Among the lines of the records below, copy those that hold the word "인덱스로".

# # # #

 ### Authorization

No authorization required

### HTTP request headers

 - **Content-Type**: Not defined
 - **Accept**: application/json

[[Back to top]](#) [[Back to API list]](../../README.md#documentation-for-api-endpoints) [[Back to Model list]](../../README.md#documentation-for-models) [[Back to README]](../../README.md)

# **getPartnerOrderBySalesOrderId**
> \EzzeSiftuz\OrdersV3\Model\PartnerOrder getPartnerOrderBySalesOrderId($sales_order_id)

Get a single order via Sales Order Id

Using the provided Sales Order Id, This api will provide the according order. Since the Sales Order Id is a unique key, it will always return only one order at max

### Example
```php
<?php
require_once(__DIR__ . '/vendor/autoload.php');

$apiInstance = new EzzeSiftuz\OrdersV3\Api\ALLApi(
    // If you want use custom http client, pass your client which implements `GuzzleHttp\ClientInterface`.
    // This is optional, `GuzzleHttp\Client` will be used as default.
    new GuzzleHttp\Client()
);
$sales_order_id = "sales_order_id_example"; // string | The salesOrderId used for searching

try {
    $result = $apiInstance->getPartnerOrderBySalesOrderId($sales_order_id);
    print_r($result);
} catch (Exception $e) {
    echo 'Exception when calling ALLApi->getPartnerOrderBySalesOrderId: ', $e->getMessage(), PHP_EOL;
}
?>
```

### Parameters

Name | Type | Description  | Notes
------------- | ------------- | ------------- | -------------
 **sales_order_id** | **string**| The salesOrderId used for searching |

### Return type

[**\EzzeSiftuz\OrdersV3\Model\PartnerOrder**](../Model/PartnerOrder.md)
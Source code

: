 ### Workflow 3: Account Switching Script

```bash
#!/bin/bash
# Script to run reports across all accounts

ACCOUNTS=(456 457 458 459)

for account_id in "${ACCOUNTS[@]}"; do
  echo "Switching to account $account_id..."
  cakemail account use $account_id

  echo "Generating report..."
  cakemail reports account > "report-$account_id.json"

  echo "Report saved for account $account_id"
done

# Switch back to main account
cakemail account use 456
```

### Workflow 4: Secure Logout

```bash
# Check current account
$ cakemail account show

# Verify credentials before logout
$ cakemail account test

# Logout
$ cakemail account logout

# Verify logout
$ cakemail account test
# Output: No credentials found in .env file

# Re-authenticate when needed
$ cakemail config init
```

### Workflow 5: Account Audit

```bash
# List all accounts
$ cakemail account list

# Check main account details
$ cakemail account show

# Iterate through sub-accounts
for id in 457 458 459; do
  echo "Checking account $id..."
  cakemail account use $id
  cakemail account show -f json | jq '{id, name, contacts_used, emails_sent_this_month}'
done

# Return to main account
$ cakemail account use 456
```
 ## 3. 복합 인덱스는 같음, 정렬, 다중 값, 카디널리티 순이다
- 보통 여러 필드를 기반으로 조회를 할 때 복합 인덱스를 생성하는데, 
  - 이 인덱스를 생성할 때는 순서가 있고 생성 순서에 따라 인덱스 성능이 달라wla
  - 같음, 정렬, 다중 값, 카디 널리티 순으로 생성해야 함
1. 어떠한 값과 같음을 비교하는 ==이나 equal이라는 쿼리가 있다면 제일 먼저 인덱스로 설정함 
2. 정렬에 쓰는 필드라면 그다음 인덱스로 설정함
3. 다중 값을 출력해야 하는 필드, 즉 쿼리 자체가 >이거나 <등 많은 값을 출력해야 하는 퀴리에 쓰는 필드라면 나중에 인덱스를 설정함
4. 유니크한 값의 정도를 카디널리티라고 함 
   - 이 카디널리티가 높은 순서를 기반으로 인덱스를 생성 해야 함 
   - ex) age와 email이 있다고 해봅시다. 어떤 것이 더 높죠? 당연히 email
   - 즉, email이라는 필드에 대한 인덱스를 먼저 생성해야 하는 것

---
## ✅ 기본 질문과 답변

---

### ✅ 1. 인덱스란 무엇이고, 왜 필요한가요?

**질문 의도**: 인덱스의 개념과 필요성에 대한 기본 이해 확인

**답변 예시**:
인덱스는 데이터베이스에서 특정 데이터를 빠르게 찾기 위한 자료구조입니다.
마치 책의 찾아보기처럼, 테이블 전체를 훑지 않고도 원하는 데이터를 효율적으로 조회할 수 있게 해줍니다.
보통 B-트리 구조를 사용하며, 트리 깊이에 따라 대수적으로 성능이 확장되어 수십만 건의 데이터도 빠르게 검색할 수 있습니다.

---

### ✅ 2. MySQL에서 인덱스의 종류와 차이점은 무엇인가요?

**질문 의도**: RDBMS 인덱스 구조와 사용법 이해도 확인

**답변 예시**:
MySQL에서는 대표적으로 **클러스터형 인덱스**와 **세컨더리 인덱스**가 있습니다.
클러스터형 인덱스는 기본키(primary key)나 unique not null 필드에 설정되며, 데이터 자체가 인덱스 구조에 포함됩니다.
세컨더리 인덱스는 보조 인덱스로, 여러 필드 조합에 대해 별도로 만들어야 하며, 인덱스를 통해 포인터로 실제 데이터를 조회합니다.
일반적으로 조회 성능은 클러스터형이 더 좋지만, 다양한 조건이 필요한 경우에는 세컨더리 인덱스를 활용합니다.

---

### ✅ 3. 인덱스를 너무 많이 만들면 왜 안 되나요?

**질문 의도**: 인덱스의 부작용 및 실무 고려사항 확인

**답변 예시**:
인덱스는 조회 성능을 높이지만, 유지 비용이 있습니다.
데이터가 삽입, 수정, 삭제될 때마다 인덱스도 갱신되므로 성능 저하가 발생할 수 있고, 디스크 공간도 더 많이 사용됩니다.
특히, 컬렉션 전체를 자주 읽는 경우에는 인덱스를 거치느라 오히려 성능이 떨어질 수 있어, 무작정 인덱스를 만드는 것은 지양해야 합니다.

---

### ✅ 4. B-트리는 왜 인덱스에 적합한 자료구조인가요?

# # # #

■ COMPLETED TASK ■
1. 어떠한 값과 같음을 비교하는 ==이나 equal이라는 쿼리가 있다면 제일 먼저 인덱스로 설정함 
2. 정렬에 쓰는 필드라면 그다음 인덱스로 설정함
세컨더리 인덱스는 보조 인덱스로, 여러 필드 조합에 대해 별도로 만들어야 하며, 인덱스를 통해 포인터로 실제 데이터를 조회합니다.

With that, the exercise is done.